Adherence to the treatment was measured as a percentage of the patients, who were not dropped out from the treatment arm due to several reasons including low tolerability, lowed compliance or lost for follow-up.

BP measure

Office BP was measured with the conventional method using a sphygmomanometer (Microlife BP AG 1-10, Hungary).

ECG recording

Standard 12-lead electrocardiography was performed at rest according to the conventional method with a three-channel FX-326U ECG recorder (Fukuda, Japan).

Ambulatory blood pressure monitoring (ABMP)

ABPM was performed according to contemporary protocol5 with AVRM-02/0 machine (Meditech, Hungary). Traditional parameters, such as SBP(24), average daily systolic BP; DBP(24), average daily diastolic BP; SBP(D), average daytime systolic BP; DBP(D), average daytime diastolic BP; SBP(N), average night-time systolic BP; DBP(N), average night-time diastolic BP; TISBP(24), time-index 24-hour SBP TIDBP(24), time-index 24-hour DBP; DNSBPR, degree of night-time SBP reduction; DNDBPR, degree of night-time DBP reduction; SBPV(24), average daily SBP variability; DBPV(24) and average daily DBP variability, were calculated and interpreted.

Echocardiography

Echocardiography was conducted in M- and B-modes with a 2.5 MHz phased probe using a medical diagnostic ultrasound complex SSD 280 LS (Aloka, Japan). The left ventricular myocardial mass (LVMM) and the LVMM index (LVMMI) were calculated by the formula of the American Society of Echocardiography. Left ventricular hypertrophy (LVH) was diagnosed when LVMMI increased to more than 50 g/m2 in men and 47 g/m2 for women5.
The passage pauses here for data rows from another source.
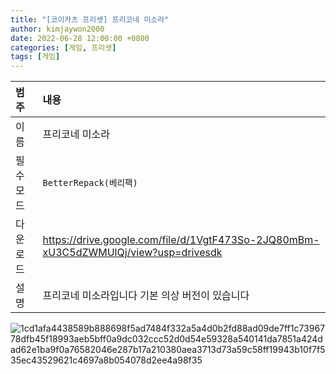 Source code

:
 ```yaml
---
title: "[코이카츠 프리셋] 프리코네 미소라"
author: kimjaywon2000
date: 2022-06-28 12:00:00 +0800
categories: [게임, 프리셋]
tags: [게임]
---
```


| 범주             | 내용            |
|:----------------|:---------------|
| 이름             | 프리코네 미소라  |
| 필수 모드         | `BetterRepack(베리팩)`       |
| 다운로드          | <https://drive.google.com/file/d/1VgtF473So-2JQ80mBm-xU3C5dZWMUlQj/view?usp=drivesdk> |
| 설명             | 프리코네 미소라입니다 기본 의상 버전이 있습니다   |

![1cd1afa4438589b888698f5ad7484f332a5a4d0b2fd88ad09de7ff1c7396778dfb45f18993aeb5bff0a9dc032ccc52d0d54e59328a540141da7851a424dad62e1ba9f0a76582046e287b17a210380aea3713d73a59c58ff19943b10f7f535ec43529621c4697a8b054078d2ee4a98f35](https://user-images.githubusercontent.com/76558033/176418649-959aed3e-69ee-46cc-b98d-4f4789bfeed8.png)

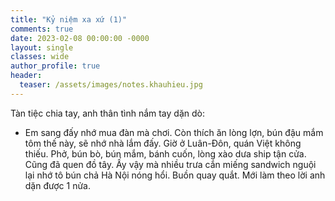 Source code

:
 ```yaml
---
title: "Kỷ niệm xa xứ (1)"
comments: true
date: 2023-02-08 00:00:00 -0000
layout: single
classes: wide
author_profile: true
header:
  teaser: /assets/images/notes.khauhieu.jpg
---
```



Tàn tiệc chia tay, anh thân tình nắm tay dặn dò: 
- Em sang đấy nhớ mua đàn mà chơi. Còn thích ăn lòng lợn, bún đậu mắm tôm thế này, sẽ nhớ nhà lắm đấy.
Giờ ở Luân-Đôn, quán Việt không thiếu. Phở, bún bò, bún mắm, bánh cuốn, lòng xào dưa ship tận cửa. 
Cũng đã quen đồ tây. Ấy vậy mà nhiều trưa cắn miếng sandwich nguội lại nhớ tô bún chả Hà Nội nóng hổi. Buồn quay quắt. Mới làm theo lời anh dặn được 1 nửa.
B-mode vascular ultrasound

B-mode common carotid artery (CCA) ultrasound examination was performed with a 7.5 MHz linear array probe using colour flow mapping by ultrasound scanner (LOGIQ-5, Japan). Thickness of intima-media segment (IMT) was measured according to conventional method25 Carotid IMТ values ≤ 0.9 mm were considered to be normal, IMТ was registered when its value was more than 0.9 mm, atheromatous plaques were registered when IMT value was >1.5 mm, or when carotid artery was locally thickened by 0.5 mm, or when IMT segment was up to 50% thicker than surrounding segments5.

Calculation of glomerular filtration rate (GFR)

GFR was calculated using CKD-EPI formula26.

Blood sampling

Blood samples were drawn immediately before study entry and at 6 months of investigation. Blood samples were centrifuged, serum was isolated within 30 min of sample acquisition and then freezed at -700C and stored in plastic tubes until being shipped to the laboratory of immune-chemical and molecular-genetic researches of Government Institution “L.T. Malaya Therapy National Institute of the National Academy of Medical Science of Ukraine".

Biomarker assay

The levels of plasma glucose, serum urea, creatinine, and uric acid were determined by enzymatic method using Humareazer 2000 analyzer (HUMAN GmbH, Germany).

Total cholesterol (TC), low density lipoprotein (LDL) cholesterol, high density lipoprotein (HDL) cholesterol, and triglyceride levels (TG) were measured by direct method on Humareazer 2106 analyser (HUMAN GmbH, Germany).

Hemoglobin A1c (HbA1c) were determined by high-pressure liquid chromatography method.

Fasting insulin level was measured by double-antibody sandwich immunoassay using commercial kits produced by DRG (Germany).

IR was assessed by the homeostasis model assessment for insulin resistance (HOMA-IR)27 using the following formula:

HOMA-IR (mmol/L × µU/mL) = fasting glucose (mmol/L) × fasting insulin (µU/mL) / 22.5.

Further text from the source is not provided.